Assignment -
From the entries that follow, list every line in which the string "highlight" appears.

BEGIN Source information

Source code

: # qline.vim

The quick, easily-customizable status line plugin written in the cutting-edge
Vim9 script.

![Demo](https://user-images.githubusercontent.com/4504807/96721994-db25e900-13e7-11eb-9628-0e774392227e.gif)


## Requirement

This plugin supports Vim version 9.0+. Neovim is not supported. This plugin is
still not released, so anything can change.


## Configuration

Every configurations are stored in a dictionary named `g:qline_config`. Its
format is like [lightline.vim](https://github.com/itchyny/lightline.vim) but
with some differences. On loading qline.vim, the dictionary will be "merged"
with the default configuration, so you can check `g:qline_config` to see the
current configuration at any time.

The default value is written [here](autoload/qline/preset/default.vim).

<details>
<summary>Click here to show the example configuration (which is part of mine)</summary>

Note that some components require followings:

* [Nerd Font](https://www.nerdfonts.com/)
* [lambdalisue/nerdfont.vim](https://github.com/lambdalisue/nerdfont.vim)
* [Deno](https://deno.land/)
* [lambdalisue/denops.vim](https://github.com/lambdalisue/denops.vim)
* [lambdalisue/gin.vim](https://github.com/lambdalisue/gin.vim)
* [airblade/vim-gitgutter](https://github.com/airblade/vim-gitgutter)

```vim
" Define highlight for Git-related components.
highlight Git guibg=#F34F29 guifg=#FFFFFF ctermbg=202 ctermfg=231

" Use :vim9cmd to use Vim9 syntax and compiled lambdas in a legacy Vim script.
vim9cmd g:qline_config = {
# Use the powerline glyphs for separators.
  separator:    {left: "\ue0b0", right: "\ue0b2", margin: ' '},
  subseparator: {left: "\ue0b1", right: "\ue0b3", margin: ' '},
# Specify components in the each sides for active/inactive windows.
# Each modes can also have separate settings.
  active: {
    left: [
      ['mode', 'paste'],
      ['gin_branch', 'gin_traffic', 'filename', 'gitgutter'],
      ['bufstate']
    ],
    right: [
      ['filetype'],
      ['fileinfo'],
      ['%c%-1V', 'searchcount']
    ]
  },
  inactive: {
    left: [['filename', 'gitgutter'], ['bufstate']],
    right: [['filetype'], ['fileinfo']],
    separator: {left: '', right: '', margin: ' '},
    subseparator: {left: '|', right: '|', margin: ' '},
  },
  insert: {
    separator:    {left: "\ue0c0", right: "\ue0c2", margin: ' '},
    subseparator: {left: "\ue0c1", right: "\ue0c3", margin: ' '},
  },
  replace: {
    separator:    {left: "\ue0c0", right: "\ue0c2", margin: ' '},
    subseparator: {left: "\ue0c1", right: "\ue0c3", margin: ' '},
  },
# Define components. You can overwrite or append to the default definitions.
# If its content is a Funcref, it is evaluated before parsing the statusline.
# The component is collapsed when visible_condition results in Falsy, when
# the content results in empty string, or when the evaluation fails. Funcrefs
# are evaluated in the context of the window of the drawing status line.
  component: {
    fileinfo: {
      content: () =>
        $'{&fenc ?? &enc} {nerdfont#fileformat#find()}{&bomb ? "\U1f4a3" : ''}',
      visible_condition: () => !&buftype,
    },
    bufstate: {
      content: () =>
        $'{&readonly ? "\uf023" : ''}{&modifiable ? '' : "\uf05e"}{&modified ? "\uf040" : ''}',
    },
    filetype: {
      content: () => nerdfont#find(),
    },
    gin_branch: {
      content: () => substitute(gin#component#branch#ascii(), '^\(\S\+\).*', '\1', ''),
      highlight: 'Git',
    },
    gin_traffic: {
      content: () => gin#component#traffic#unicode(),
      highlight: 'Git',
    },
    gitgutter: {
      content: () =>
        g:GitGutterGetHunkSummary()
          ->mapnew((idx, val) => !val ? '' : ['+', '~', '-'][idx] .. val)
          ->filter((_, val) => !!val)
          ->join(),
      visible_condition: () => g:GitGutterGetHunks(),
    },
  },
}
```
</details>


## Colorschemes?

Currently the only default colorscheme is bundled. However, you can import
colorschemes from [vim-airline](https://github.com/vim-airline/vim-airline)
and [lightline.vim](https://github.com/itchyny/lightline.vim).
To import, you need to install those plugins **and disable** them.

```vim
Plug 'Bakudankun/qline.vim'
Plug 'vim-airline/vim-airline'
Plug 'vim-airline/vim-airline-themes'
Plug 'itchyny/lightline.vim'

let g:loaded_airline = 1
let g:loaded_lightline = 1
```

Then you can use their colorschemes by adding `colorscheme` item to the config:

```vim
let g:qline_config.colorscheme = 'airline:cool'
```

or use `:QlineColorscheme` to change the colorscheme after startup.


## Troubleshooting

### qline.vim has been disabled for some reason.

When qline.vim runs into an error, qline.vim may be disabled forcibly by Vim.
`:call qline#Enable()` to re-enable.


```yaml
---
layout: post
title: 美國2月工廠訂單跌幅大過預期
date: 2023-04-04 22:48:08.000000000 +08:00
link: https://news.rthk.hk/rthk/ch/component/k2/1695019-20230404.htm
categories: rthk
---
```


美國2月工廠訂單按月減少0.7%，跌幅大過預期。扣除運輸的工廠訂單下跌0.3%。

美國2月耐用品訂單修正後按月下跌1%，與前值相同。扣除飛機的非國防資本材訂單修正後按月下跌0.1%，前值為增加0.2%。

END Source information

Your solution -
" Define highlight for Git-related components.
highlight Git guibg=#F34F29 guifg=#FFFFFF ctermbg=202 ctermfg=231
      highlight: 'Git',
      highlight: 'Git',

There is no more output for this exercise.